TASK DESCRIPTION >>
Report each line of the entries below that includes "public".
[EXERCISE DATA Boundary: Start]
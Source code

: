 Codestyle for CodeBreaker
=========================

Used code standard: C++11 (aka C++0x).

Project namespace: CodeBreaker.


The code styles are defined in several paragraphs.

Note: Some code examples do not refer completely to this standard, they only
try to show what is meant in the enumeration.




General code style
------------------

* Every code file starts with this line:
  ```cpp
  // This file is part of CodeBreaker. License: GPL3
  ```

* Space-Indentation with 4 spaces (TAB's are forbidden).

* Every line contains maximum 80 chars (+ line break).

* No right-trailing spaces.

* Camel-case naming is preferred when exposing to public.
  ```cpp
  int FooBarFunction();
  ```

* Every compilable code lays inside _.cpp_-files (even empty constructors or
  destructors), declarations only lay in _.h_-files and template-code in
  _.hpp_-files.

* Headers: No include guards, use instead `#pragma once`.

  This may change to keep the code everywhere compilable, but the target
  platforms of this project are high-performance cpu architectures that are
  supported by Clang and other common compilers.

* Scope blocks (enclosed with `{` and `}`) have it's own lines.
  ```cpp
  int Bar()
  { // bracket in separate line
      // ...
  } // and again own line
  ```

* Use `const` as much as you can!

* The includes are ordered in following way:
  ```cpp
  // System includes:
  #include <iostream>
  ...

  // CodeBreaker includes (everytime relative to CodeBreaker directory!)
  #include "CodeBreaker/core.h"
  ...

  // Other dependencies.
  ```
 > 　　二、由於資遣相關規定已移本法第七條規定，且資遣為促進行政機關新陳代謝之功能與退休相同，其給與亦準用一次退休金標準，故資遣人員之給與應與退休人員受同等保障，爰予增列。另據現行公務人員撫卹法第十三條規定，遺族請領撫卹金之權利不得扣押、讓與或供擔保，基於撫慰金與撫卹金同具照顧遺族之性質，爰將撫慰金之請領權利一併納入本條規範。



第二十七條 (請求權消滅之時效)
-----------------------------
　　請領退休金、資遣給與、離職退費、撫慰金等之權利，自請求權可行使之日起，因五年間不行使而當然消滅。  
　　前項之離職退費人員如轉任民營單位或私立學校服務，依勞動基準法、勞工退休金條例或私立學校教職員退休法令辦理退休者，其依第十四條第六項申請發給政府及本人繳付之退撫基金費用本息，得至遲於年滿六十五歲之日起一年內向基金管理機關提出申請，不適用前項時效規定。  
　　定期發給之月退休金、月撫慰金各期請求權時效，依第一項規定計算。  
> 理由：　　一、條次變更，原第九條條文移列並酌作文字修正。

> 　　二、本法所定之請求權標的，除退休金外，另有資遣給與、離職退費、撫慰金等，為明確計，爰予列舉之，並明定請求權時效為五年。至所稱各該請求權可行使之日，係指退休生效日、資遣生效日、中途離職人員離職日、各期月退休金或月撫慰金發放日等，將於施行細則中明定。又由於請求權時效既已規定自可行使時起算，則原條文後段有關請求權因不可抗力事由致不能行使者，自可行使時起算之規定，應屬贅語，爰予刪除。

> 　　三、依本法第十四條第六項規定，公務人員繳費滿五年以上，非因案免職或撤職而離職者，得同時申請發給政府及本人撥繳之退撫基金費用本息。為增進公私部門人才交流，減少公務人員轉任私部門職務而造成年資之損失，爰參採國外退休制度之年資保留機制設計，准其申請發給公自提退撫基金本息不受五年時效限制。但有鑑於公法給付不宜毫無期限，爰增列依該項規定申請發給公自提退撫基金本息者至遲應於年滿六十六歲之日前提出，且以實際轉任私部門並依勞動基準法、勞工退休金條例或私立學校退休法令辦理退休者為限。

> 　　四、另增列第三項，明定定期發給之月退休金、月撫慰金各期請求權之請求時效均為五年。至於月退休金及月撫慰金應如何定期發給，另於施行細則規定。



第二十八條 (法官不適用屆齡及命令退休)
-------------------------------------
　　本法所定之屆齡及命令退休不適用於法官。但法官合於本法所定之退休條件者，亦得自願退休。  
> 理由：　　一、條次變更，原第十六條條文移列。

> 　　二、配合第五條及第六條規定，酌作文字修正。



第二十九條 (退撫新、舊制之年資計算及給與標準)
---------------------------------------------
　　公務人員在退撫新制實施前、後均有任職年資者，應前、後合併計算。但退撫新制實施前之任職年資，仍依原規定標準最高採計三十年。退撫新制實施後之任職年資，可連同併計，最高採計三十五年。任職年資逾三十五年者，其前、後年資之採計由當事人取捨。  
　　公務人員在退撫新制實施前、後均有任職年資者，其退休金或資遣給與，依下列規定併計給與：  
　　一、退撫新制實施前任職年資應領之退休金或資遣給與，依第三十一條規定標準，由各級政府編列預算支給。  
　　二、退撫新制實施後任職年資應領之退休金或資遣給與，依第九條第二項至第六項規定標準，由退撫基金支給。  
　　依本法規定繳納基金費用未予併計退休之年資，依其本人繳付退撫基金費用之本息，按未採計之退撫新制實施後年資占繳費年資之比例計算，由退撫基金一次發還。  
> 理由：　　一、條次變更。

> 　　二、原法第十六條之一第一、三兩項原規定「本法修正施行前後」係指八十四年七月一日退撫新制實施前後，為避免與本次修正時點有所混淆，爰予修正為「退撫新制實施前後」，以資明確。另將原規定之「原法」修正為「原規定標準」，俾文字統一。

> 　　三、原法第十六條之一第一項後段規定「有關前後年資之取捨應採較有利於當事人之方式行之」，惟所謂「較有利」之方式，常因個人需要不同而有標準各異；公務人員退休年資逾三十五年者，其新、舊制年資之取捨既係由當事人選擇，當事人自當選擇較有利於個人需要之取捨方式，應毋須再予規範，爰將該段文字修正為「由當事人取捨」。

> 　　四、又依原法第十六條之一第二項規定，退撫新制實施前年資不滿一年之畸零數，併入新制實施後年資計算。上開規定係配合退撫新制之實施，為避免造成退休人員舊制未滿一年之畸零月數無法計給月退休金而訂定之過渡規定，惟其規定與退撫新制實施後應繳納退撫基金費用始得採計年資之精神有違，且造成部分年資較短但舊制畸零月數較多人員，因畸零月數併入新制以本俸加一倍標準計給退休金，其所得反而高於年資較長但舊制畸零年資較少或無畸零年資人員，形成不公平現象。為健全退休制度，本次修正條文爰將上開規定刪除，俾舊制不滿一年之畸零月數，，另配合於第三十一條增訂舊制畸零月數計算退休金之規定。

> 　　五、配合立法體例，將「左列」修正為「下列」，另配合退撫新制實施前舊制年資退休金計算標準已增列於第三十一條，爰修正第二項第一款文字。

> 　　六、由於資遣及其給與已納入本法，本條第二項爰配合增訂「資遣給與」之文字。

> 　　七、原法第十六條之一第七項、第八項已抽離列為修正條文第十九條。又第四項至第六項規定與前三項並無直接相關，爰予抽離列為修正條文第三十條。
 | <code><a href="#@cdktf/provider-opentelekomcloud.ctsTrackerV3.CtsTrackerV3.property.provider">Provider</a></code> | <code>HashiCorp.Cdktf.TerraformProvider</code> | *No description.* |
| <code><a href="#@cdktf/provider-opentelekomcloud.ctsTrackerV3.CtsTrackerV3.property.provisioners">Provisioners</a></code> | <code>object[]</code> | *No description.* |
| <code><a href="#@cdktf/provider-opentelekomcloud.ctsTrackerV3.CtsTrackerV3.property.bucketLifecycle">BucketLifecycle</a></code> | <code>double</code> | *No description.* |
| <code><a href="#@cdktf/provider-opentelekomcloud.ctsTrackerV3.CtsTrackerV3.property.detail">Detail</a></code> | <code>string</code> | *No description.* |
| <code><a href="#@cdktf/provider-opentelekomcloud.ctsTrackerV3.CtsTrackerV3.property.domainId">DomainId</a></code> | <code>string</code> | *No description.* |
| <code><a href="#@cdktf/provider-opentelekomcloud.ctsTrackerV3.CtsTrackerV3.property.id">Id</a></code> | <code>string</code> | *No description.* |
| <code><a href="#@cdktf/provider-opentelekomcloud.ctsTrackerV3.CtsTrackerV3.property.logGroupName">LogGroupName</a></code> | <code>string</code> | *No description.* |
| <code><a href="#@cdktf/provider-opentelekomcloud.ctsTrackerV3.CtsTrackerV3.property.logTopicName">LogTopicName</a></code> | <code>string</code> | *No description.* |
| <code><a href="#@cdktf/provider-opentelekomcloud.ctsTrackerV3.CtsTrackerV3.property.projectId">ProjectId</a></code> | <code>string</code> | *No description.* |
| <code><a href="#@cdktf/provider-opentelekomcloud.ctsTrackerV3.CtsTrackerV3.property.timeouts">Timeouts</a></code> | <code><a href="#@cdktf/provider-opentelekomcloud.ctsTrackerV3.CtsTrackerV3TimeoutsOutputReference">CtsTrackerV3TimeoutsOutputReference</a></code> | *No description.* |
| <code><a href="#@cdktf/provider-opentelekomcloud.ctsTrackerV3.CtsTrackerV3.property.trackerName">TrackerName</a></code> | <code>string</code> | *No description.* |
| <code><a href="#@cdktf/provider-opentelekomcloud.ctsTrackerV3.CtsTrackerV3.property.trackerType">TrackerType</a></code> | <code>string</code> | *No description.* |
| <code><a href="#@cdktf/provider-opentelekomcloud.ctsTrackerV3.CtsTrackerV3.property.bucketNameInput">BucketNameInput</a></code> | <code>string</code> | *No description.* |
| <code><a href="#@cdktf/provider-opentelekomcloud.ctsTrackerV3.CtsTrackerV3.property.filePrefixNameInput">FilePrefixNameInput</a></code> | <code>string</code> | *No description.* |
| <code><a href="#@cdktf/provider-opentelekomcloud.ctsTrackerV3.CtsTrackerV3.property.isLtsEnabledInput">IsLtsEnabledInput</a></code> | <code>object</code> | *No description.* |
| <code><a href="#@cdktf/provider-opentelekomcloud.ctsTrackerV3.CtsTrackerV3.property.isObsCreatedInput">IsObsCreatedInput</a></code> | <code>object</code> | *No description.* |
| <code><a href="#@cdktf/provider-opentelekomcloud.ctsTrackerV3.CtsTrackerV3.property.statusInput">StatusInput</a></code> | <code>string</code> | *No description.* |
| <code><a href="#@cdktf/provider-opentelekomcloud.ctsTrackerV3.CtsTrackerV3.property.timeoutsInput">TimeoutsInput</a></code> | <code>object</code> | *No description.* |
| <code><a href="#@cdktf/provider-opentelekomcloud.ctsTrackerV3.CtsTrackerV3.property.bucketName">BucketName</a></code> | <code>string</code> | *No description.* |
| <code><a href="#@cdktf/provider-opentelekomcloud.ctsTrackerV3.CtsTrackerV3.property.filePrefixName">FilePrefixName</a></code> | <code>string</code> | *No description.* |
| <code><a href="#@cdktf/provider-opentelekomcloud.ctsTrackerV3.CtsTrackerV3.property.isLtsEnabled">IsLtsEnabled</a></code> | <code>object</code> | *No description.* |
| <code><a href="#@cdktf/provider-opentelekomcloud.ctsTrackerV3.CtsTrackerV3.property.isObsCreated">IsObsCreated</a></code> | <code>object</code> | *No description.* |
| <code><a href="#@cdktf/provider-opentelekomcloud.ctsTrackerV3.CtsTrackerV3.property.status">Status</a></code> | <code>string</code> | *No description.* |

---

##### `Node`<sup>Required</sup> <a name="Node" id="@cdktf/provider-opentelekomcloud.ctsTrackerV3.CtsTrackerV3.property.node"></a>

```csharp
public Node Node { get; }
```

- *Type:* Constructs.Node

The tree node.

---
[EXERCISE DATA Boundary: End]
SOLUTION >>
* Camel-case naming is preferred when exposing to public.
public Node Node { get; }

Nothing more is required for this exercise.